Coming to the 14 shell companies, it is to be noted that these 14 shell companies were not created overnight to transfer the shares, as a matter of fact these 14 companies were owned by the Mehtas ever since 2003-04 and have even been pledged as collateral with nationalized banks as a substitute to Mr. Manish Mehta of the Mehta group.  That being the case, I do not understand on what grounds the media claims that these 14 companies are bogus and ownerless. 

Next question, why did the Mehtas transfer their shareholding in Purti to shell companies?  Read on.. 

Purti has been primarily operating in the backward areas an, as a result it had accumulated losses to the tune of 64 cr by the end of 2009.  Following which the loans sanctioned to Purti were categorized as NPA as per banking norms.  The RBI guidelines stipulate that if one loan becomes bad, all the loans given to the promoter group companies have to be categorized as NPA.  The Mehtas who manage business worth 2000 cr did not want their reputation to go for a toss just because Purti has become “sick”, therefore Manish Mehta effected a pretentious separation of his group from Purti by transferring his share holding to the ‘shell’ companies and pledged the shell companies with the banks as security for further loan.  Now this is a secretarial issue and cannot be considered as illegal or even immoral.  Though the above said restructuring in Purti might bind the Mehtas “morally”, Nitin Gadkari has absolutely nothing to be blamed of, neither moral nor legal.

Three facts are incontestable.  One, the investment of 47.34 crore by the Mehtas through 12 of their functioning companies have been accepted by the IT department as legitimate after thorough investigation.  Two, only the legitimate investment was transferred from 12 functioning companies to 14 shell companies (it is as simple as transfer of money from one pocket to another).  Three, the Mehtas are the true owners of the 14 shell companies which have been accepted by the Banks as collateral on behalf of Manish Mehta, which disproves the allegation that the shell companies are fake and ownerless.

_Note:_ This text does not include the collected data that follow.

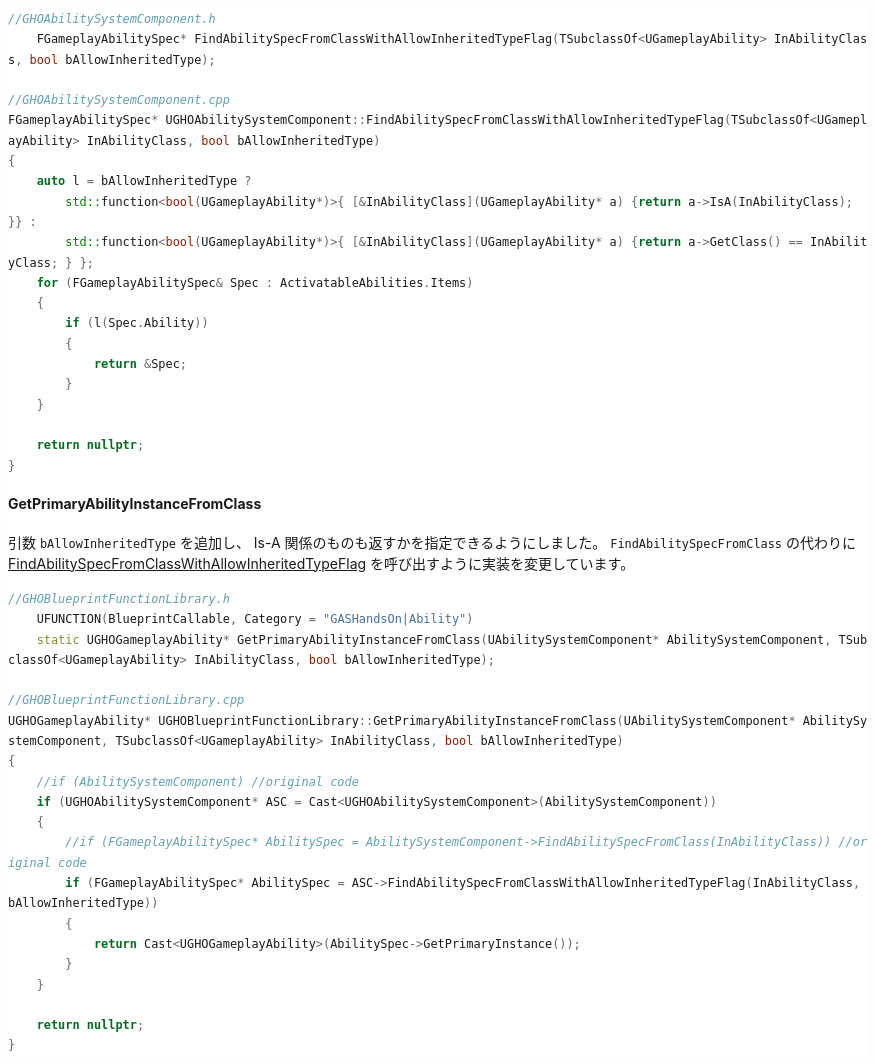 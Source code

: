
 ```c++
//GHOAbilitySystemComponent.h
	FGameplayAbilitySpec* FindAbilitySpecFromClassWithAllowInheritedTypeFlag(TSubclassOf<UGameplayAbility> InAbilityClass, bool bAllowInheritedType);

//GHOAbilitySystemComponent.cpp
FGameplayAbilitySpec* UGHOAbilitySystemComponent::FindAbilitySpecFromClassWithAllowInheritedTypeFlag(TSubclassOf<UGameplayAbility> InAbilityClass, bool bAllowInheritedType)
{
	auto l = bAllowInheritedType ?
		std::function<bool(UGameplayAbility*)>{ [&InAbilityClass](UGameplayAbility* a) {return a->IsA(InAbilityClass); }} :
		std::function<bool(UGameplayAbility*)>{ [&InAbilityClass](UGameplayAbility* a) {return a->GetClass() == InAbilityClass; } };
	for (FGameplayAbilitySpec& Spec : ActivatableAbilities.Items)
	{
		if (l(Spec.Ability))
		{
			return &Spec;
		}
	}

	return nullptr;
}

```

#### GetPrimaryAbilityInstanceFromClass

引数 `bAllowInheritedType` を追加し、 Is-A 関係のものも返すかを指定できるようにしました。
`FindAbilitySpecFromClass` の代わりに [FindAbilitySpecFromClassWithAllowInheritedTypeFlag] を呼び出すように実装を変更しています。

```c++
//GHOBlueprintFunctionLibrary.h
	UFUNCTION(BlueprintCallable, Category = "GASHandsOn|Ability")
	static UGHOGameplayAbility* GetPrimaryAbilityInstanceFromClass(UAbilitySystemComponent* AbilitySystemComponent, TSubclassOf<UGameplayAbility> InAbilityClass, bool bAllowInheritedType);

//GHOBlueprintFunctionLibrary.cpp
UGHOGameplayAbility* UGHOBlueprintFunctionLibrary::GetPrimaryAbilityInstanceFromClass(UAbilitySystemComponent* AbilitySystemComponent, TSubclassOf<UGameplayAbility> InAbilityClass, bool bAllowInheritedType)
{
	//if (AbilitySystemComponent) //original code
	if (UGHOAbilitySystemComponent* ASC = Cast<UGHOAbilitySystemComponent>(AbilitySystemComponent))
	{
		//if (FGameplayAbilitySpec* AbilitySpec = AbilitySystemComponent->FindAbilitySpecFromClass(InAbilityClass)) //original code
		if (FGameplayAbilitySpec* AbilitySpec = ASC->FindAbilitySpecFromClassWithAllowInheritedTypeFlag(InAbilityClass, bAllowInheritedType))
		{
			return Cast<UGHOGameplayAbility>(AbilitySpec->GetPrimaryInstance());
		}
	}

	return nullptr;
}

```


[方法]: #方法
[大要]: #大要
[ソース毎の解説]: #ソース毎の解説
[EffectContainerMap]: #effectcontainermap
[FGHOGameplayEffectContainer]: #fghogameplayeffectcontainer
[EffectContainer]: #fghogameplayeffectcontainer
[UGHOTargetType]: #ughotargettype
[TargetType]: #ughotargettype
[MakeEffectContainerSpec]: #makeeffectcontainerspec
[ApplyEffectContainerSpec]: #applyeffectcontainerspec
[FindAbilitySpecFromClassWithAllowInheritedTypeFlag]: #findabilityspecfromclasswithallowinheritedtypeflag
[GetPrimaryAbilityInstanceFromClass]: #getprimaryabilityinstancefromclass
[CurrentMontageJumpToSection]: #currentmontagejumptosection
[UGHOHitResultFilterType]: #ughohitresultfiltertype
[HitResultFilterType]: #ughohitresultfiltertype
[FGameplayAbilityTargetData_Int32]: #fgameplayabilitytargetdata_int32
[FGameplayAbilityTargetData_Name]: #fgameplayabilitytargetdata_name
[UGHOBlueprintFunctionLibrary]: #ughoblueprintfunctionlibrary
[ANS_AddLooseGameplayTagsIfOwnerLocallyControlled]: #ans_addloosegameplaytagsifownerlocallycontrolled
[GA_MovementMode]: #ga_movementmode
[GA_CharacterJump]: #ga_characterjump
[AttackParameterType]: #attackparametertype
[GE_MeleeAttackDamage]: #ge_meleeattackdamage
[TargetType_SphereTrace]: #targettype_spheretrace
[HitResultFilterType_Nearest]: #hitresultfiltertype_nearest
[EMeleeAttackType_Hero]: #emeleeattacktype_hero
[TargetType_MeleeAttack_Hero]: #targettype_meleeattack_hero
[AN_MeleeAttack1HitBox]: #an_meleeattack1hitbox
[ANS_MeleeAttack1InputPermission]: #ans_meleeattack1inputpermission
[ANS_MeleeAttack1JumpSection]: #ans_meleeattack1jumpsection
[AN_MeleeAttack1HitBox_Hero]: #an_meleeattack1hitbox_hero
[GA_MeleeAttack1Input]: #ga_meleeattack1input
[GA_MeleeAttack1Main]: #ga_meleeattack1main
[GA_MeleeAttack1Main_Hero]: #ga_meleeattack1main_hero
[AM_Hero_MeleeAttack1]: #am_hero_meleeattack1
[AN_MeleeAttack2HitBox]: #an_meleeattack2hitbox
[ANS_MeleeAttack2JumpSection]: #ans_meleeattack2jumpsection
[AN_MeleeAttack2HitBox_Hero]: #an_meleeattack2hitbox_hero
[GA_MeleeAttack2First]: #ga_meleeattack2first
[GA_MeleeAttack2Combo]: #ga_meleeattack2combo
[GA_MeleeAttack2PlayMontage]: #ga_meleeattack2playmontage
[GA_MeleeAttack2Damage]: #ga_meleeattack2damage
[GA_MeleeAttack2JumpSection]: #ga_meleeattack2jumpsection
[GA_MeleeAttack2PlayMontage_Hero]: #ga_meleeattack2playmontage_hero
[GA_MeleeAttack2Damage_Hero]: #ga_meleeattack2damage_hero
[AM_Hero_MeleeAttack2]: #am_hero_meleeattack2
[ActionRPG]: https://www.unrealengine.com/marketplace/ja/product/action-rpg
[GASDocumentation]: https://github.com/tranek/GASDocumentation
[GASDocumentation 和訳]: https://github.com/sentyaanko/GASDocumentation/blob/lang-ja/README.jp.md
[GASShooter]: https://github.com/tranek/GASShooter
[GASShooter 和訳]: https://github.com/sentyaanko/GASShooter/blob/lang-ja/README.jp.md
[GAS Companion]: https://www.unrealengine.com/marketplace/ja/product/gas-companion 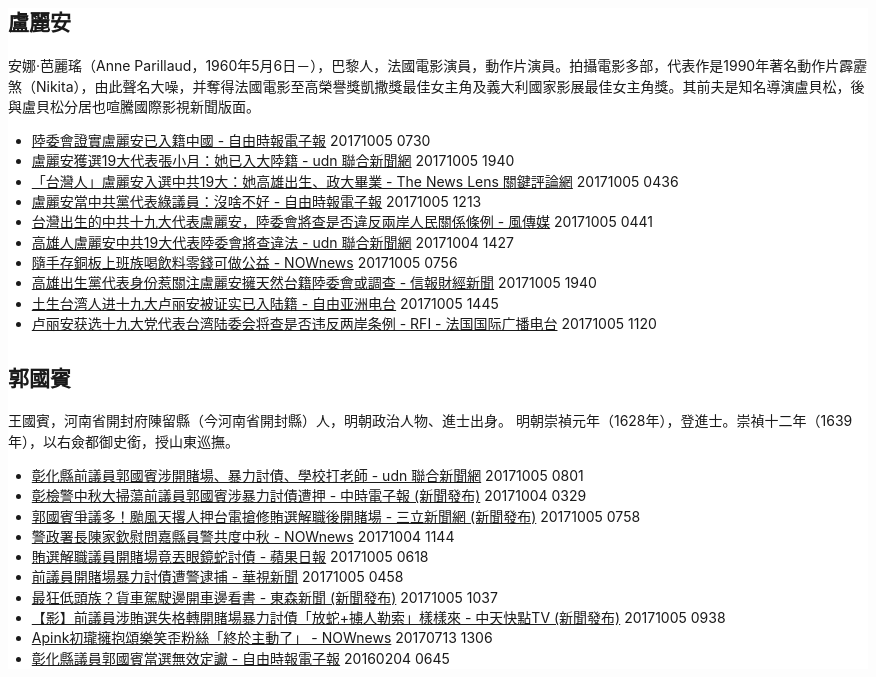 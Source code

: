 ## 盧麗安

安娜·芭麗瑤（Anne Parillaud，1960年5月6日－），巴黎人，法國電影演員，動作片演員。拍攝電影多部，代表作是1990年著名動作片霹靂煞（Nikita），由此聲名大噪，并奪得法國電影至高榮譽獎凱撒獎最佳女主角及義大利國家影展最佳女主角獎。其前夫是知名導演盧貝松，後與盧貝松分居也喧騰國際影視新聞版面。
- [陸委會證實盧麗安已入籍中國 - 自由時報電子報](http://news.ltn.com.tw/news/politics/breakingnews/2214251 "陸委會證實盧麗安已入籍中國 - 自由時報電子報") 20171005 0730
- [盧麗安獲選19大代表張小月：她已入大陸籍 - udn 聯合新聞網](https://udn.com/news/story/7331/2742228 "盧麗安獲選19大代表張小月：她已入大陸籍 - udn 聯合新聞網") 20171005 1940
- [「台灣人」盧麗安入選中共19大：她高雄出生、政大畢業 - The News Lens 關鍵評論網](https://www.thenewslens.com/article/80399 "「台灣人」盧麗安入選中共19大：她高雄出生、政大畢業 - The News Lens 關鍵評論網") 20171005 0436
- [盧麗安當中共黨代表綠議員：沒啥不好 - 自由時報電子報](http://news.ltn.com.tw/news/politics/breakingnews/2214574 "盧麗安當中共黨代表綠議員：沒啥不好 - 自由時報電子報") 20171005 1213
- [台灣出生的中共十九大代表盧麗安，陸委會將查是否違反兩岸人民關係條例 - 風傳媒](http://www.storm.mg/article/340291 "台灣出生的中共十九大代表盧麗安，陸委會將查是否違反兩岸人民關係條例 - 風傳媒") 20171005 0441
- [高雄人盧麗安中共19大代表陸委會將查違法 - udn 聯合新聞網](https://udn.com/news/story/6656/2739170 "高雄人盧麗安中共19大代表陸委會將查違法 - udn 聯合新聞網") 20171004 1427
- [隨手存銅板上班族喝飲料零錢可做公益 - NOWnews](https://www.nownews.com/news/20171005/2619909 "隨手存銅板上班族喝飲料零錢可做公益 - NOWnews") 20171005 0756
- [高雄出生黨代表身份惹關注盧麗安擁天然台籍陸委會或調查 - 信報財經新聞](http://www1.hkej.com/dailynews/cntw/article/1672401/%E9%AB%98%E9%9B%84%E5%87%BA%E7%94%9F%E9%BB%A8%E4%BB%A3%E8%A1%A8%E8%BA%AB%E4%BB%BD%E6%83%B9%E9%97%9C%E6%B3%A8++ "高雄出生黨代表身份惹關注盧麗安擁天然台籍陸委會或調查 - 信報財經新聞") 20171005 1940
- [土生台湾人进十九大卢丽安被证实已入陆籍 - 自由亚洲电台](http://www.rfa.org/mandarin/yataibaodao/gangtai/hx-10052017102434.html "土生台湾人进十九大卢丽安被证实已入陆籍 - 自由亚洲电台") 20171005 1445
- [卢丽安获选十九大党代表台湾陆委会将查是否违反两岸条例 - RFI - 法国国际广播电台](http://cn.rfi.fr/%E6%94%BF%E6%B2%BB/20171005-%E5%8D%A2%E4%B8%BD%E5%AE%89%E8%8E%B7%E9%80%89%E5%8D%81%E4%B9%9D%E5%A4%A7%E5%85%9A%E4%BB%A3%E8%A1%A8%E5%8F%B0%E6%B9%BE%E9%99%86%E5%A7%94%E4%BC%9A%E5%B0%86%E6%9F%A5%E6%98%AF%E5%90%A6%E8%BF%9D%E5%8F%8D%E4%B8%A4%E5%B2%B8%E6%9D%A1%E4%BE%8B "卢丽安获选十九大党代表台湾陆委会将查是否违反两岸条例 - RFI - 法国国际广播电台") 20171005 1120

## 郭國賓

王國賓，河南省開封府陳留縣（今河南省開封縣）人，明朝政治人物、進士出身。
明朝崇禎元年（1628年），登進士。崇禎十二年（1639年），以右僉都御史銜，授山東巡撫。
- [彰化縣前議員郭國賓涉開賭場、暴力討債、學校打老師 - udn 聯合新聞網](https://udn.com/news/story/7321/2740191 "彰化縣前議員郭國賓涉開賭場、暴力討債、學校打老師 - udn 聯合新聞網") 20171005 0801
- [彰檢警中秋大掃蕩前議員郭國賓涉暴力討債遭押 - 中時電子報 (新聞發布)](http://www.chinatimes.com/realtimenews/20171004001708-260402 "彰檢警中秋大掃蕩前議員郭國賓涉暴力討債遭押 - 中時電子報 (新聞發布)") 20171004 0329
- [郭國賓爭議多！颱風天撂人押台電搶修賄選解職後開賭場 - 三立新聞網 (新聞發布)](http://www.setn.com/News.aspx?NewsID=301529 "郭國賓爭議多！颱風天撂人押台電搶修賄選解職後開賭場 - 三立新聞網 (新聞發布)") 20171005 0758
- [警政署長陳家欽慰問嘉縣員警共度中秋 - NOWnews](https://www.nownews.com/news/20171004/2619448 "警政署長陳家欽慰問嘉縣員警共度中秋 - NOWnews") 20171004 1144
- [賄選解職議員開賭場竟丟眼鏡蛇討債 - 蘋果日報](http://www.appledaily.com.tw/realtimenews/article/new/20171005/1217096/ "賄選解職議員開賭場竟丟眼鏡蛇討債 - 蘋果日報") 20171005 0618
- [前議員開賭場暴力討債遭警逮捕 - 華視新聞](http://news.cts.com.tw/cts/society/201710/201710051893086.html "前議員開賭場暴力討債遭警逮捕 - 華視新聞") 20171005 0458
- [最狂低頭族？貨車駕駛邊開車邊看書 - 東森新聞 (新聞發布)](http://news.ebc.net.tw/news.php?nid=81101 "最狂低頭族？貨車駕駛邊開車邊看書 - 東森新聞 (新聞發布)") 20171005 1037
- [【影】前議員涉賄選失格轉開賭場暴力討債「放蛇+擄人勒索」樣樣來 - 中天快點TV (新聞發布)](http://gotv.ctitv.com.tw/2017/10/696611.htm "【影】前議員涉賄選失格轉開賭場暴力討債「放蛇+擄人勒索」樣樣來 - 中天快點TV (新聞發布)") 20171005 0938
- [Apink初瓏擁抱頌樂笑歪粉絲「終於主動了」 - NOWnews](https://www.nownews.com/news/20170713/2588565 "Apink初瓏擁抱頌樂笑歪粉絲「終於主動了」 - NOWnews") 20170713 1306
- [彰化縣議員郭國賓當選無效定讞 - 自由時報電子報](http://news.ltn.com.tw/news/society/breakingnews/1594796 "彰化縣議員郭國賓當選無效定讞 - 自由時報電子報") 20160204 0645
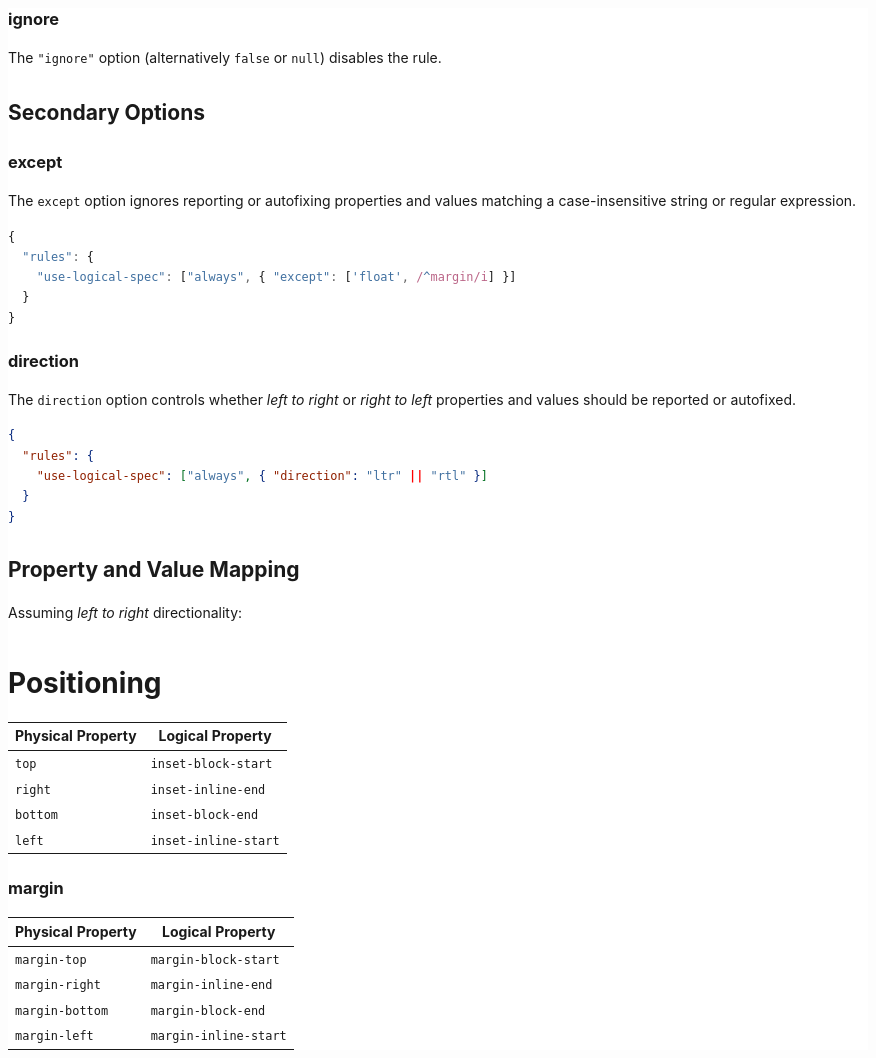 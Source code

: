 ### ignore

The `"ignore"` option (alternatively `false` or `null`) disables the rule.

## Secondary Options

### except

The `except` option ignores reporting or autofixing properties and values
matching a case-insensitive string or regular expression.

```js
{
  "rules": {
    "use-logical-spec": ["always", { "except": ['float', /^margin/i] }]
  }
}
```

### direction

The `direction` option controls whether _left to right_ or _right to left_
properties and values should be reported or autofixed.

```json
{
  "rules": {
    "use-logical-spec": ["always", { "direction": "ltr" || "rtl" }]
  }
}
```

## Property and Value Mapping

Assuming _left to right_ directionality:

# Positioning

| Physical Property | Logical Property     |
|-------------------|----------------------|
| `top`             | `inset-block-start`  |
| `right`           | `inset-inline-end`   |
| `bottom`          | `inset-block-end`    |
| `left`            | `inset-inline-start` |

### margin

| Physical Property | Logical Property      |
|-------------------|-----------------------|
| `margin-top`      | `margin-block-start`  |
| `margin-right`    | `margin-inline-end`   |
| `margin-bottom`   | `margin-block-end`    |
| `margin-left`     | `margin-inline-start` |


[Logical Properties and Values]: https://www.w3.org/TR/css-logical-1/
[stylelint]: https://github.com/stylelint/stylelint
[stylelint configuration]: https://github.com/stylelint/stylelint/blob/master/docs/user-guide/configuration.md#readme
[Property Use Logical]: https://github.com/Jordan-Hall/stylelint-use-logical-spec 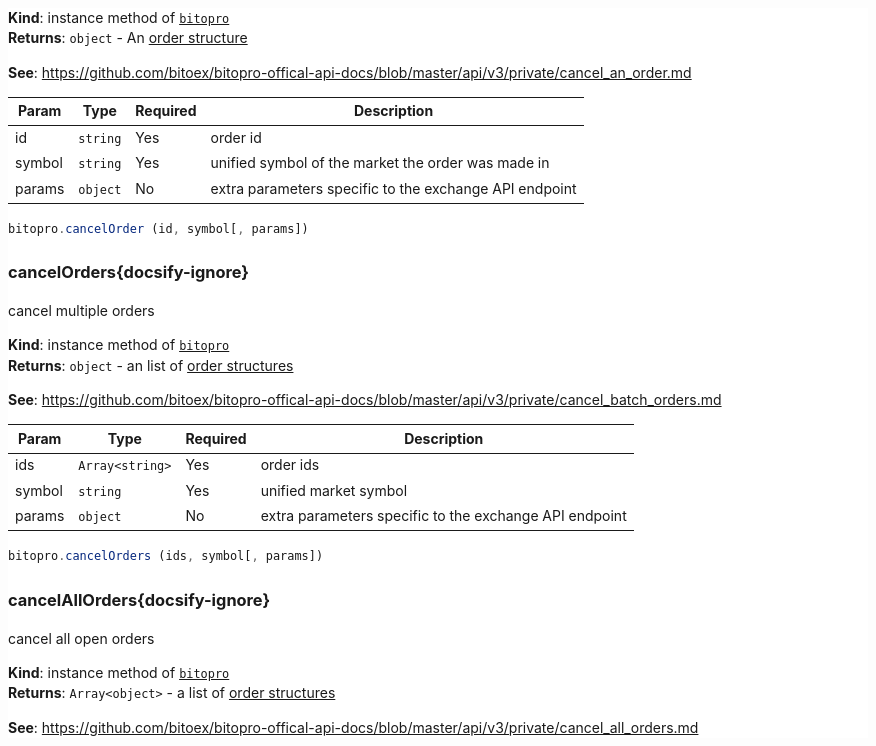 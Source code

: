 **Kind**: instance method of [<code>bitopro</code>](#bitopro)  
**Returns**: <code>object</code> - An [order structure](https://docs.ccxt.com/#/?id=order-structure)

**See**: https://github.com/bitoex/bitopro-offical-api-docs/blob/master/api/v3/private/cancel_an_order.md  

| Param | Type | Required | Description |
| --- | --- | --- | --- |
| id | <code>string</code> | Yes | order id |
| symbol | <code>string</code> | Yes | unified symbol of the market the order was made in |
| params | <code>object</code> | No | extra parameters specific to the exchange API endpoint |


```javascript
bitopro.cancelOrder (id, symbol[, params])
```


<a name="cancelOrders" id="cancelorders"></a>

### cancelOrders{docsify-ignore}
cancel multiple orders

**Kind**: instance method of [<code>bitopro</code>](#bitopro)  
**Returns**: <code>object</code> - an list of [order structures](https://docs.ccxt.com/#/?id=order-structure)

**See**: https://github.com/bitoex/bitopro-offical-api-docs/blob/master/api/v3/private/cancel_batch_orders.md  

| Param | Type | Required | Description |
| --- | --- | --- | --- |
| ids | <code>Array&lt;string&gt;</code> | Yes | order ids |
| symbol | <code>string</code> | Yes | unified market symbol |
| params | <code>object</code> | No | extra parameters specific to the exchange API endpoint |


```javascript
bitopro.cancelOrders (ids, symbol[, params])
```


<a name="cancelAllOrders" id="cancelallorders"></a>

### cancelAllOrders{docsify-ignore}
cancel all open orders

**Kind**: instance method of [<code>bitopro</code>](#bitopro)  
**Returns**: <code>Array&lt;object&gt;</code> - a list of [order structures](https://docs.ccxt.com/#/?id=order-structure)

**See**: https://github.com/bitoex/bitopro-offical-api-docs/blob/master/api/v3/private/cancel_all_orders.md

Based on facts, any right minded individual will arrive to the logical conclusion that Nitin Gadkari is neither criminally nor morally culpable for investments in Purti.  Had only our media been a little more diligent and investigated the matter with patience, truth would not have been fabricated as it has been; nonetheless enough damage has already been done to malign the BJP and its national president which will ultimately help the Congress to counterattack the BJP when the issue of corruption is raised.  It is worth to point out that the total shareholding of Nitin Gadkari in Purti is less than a ‘lakh of rupees’.       

Let me confess, I am not a fan of Nitin Gadkari or his style of functioning, in my opinion he has a long way to go to even come close to tall leaders like Atal ji / Advani ji who have dedicated their lives in growing the party from day one and has been successful in making the BJP a viable alternative for the Congress.  However Gadkari‘s hands are clean with respect to investments in the Purti group, therefore there is no need for him to resign as the national president of the BJP just because certain sections of the media have made mindless contentions.  

Note: All the facts mentioned above are based on findings by Shri. Gurumurthy that is available in the public domain.